§ **DATA EXTRACT**:
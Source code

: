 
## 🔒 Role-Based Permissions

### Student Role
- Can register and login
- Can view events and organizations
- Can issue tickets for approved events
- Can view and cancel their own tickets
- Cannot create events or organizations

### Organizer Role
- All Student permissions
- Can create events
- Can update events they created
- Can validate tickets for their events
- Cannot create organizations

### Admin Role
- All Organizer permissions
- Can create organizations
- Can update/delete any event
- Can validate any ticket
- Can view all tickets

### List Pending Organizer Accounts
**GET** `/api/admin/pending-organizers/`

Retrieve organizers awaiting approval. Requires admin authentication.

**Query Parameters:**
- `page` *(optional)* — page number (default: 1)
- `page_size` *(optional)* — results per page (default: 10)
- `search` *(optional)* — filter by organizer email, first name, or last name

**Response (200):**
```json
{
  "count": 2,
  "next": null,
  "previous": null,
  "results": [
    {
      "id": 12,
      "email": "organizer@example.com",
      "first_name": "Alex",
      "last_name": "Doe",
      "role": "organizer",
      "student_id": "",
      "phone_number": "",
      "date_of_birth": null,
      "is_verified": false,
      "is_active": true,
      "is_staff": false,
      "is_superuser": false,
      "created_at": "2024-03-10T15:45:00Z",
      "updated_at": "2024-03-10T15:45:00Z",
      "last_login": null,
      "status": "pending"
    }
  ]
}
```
...
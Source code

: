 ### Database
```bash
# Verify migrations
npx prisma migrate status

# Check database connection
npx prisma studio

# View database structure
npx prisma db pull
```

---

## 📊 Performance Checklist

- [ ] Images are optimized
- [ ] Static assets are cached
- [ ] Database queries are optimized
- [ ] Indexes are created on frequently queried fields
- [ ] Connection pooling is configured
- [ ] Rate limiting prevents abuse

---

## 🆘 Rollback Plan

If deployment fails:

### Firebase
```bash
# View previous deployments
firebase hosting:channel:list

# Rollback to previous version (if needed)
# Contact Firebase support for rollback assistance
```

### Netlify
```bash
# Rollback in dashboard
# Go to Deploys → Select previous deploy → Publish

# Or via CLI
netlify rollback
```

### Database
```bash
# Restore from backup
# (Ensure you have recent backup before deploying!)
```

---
* * *
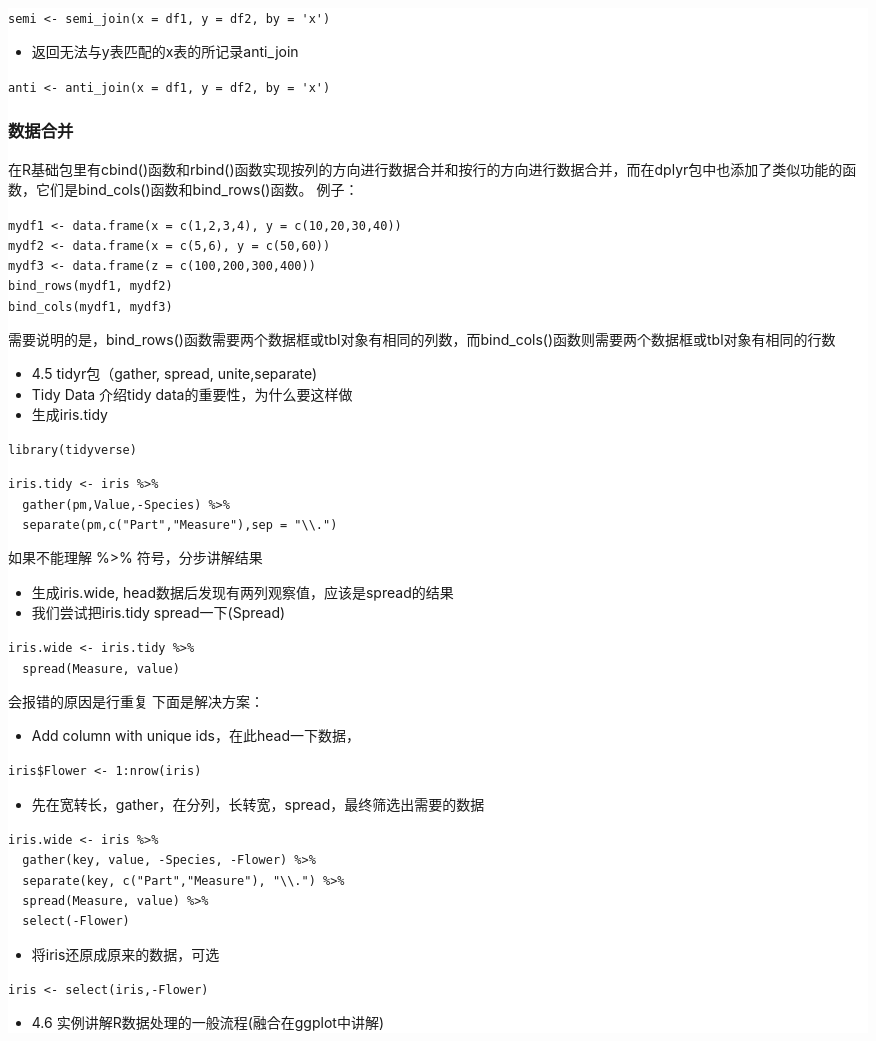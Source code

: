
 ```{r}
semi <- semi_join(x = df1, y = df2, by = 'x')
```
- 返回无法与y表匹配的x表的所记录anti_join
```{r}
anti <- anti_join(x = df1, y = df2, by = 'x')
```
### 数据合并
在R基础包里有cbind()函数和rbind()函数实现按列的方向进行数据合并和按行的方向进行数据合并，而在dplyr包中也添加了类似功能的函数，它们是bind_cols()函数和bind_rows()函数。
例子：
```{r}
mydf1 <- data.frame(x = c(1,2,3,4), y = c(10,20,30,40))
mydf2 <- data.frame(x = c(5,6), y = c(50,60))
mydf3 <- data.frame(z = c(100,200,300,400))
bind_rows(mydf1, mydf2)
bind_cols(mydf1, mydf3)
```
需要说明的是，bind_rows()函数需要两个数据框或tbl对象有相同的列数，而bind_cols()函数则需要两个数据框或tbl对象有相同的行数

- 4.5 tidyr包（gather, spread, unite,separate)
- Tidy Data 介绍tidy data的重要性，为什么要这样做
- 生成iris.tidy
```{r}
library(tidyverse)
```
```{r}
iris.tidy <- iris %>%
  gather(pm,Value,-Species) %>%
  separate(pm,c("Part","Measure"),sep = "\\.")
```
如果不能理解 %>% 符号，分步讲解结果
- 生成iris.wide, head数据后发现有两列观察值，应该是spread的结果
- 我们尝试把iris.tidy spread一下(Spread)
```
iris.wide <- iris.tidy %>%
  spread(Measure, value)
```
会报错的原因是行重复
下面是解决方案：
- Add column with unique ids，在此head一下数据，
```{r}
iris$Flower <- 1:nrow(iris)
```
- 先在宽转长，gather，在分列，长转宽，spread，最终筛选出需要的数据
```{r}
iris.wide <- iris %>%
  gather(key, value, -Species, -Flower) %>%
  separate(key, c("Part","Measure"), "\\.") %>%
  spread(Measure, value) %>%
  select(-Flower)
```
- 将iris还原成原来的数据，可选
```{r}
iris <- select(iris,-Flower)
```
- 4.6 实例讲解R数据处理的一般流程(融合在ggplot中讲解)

§ **DESCRIPTION OF THE TASK**: Whenever the word "prisma" shows up in a line of the entries, copy that line.

§ **THE COMPLETED TASK**:
npx prisma migrate status
npx prisma studio
npx prisma db pull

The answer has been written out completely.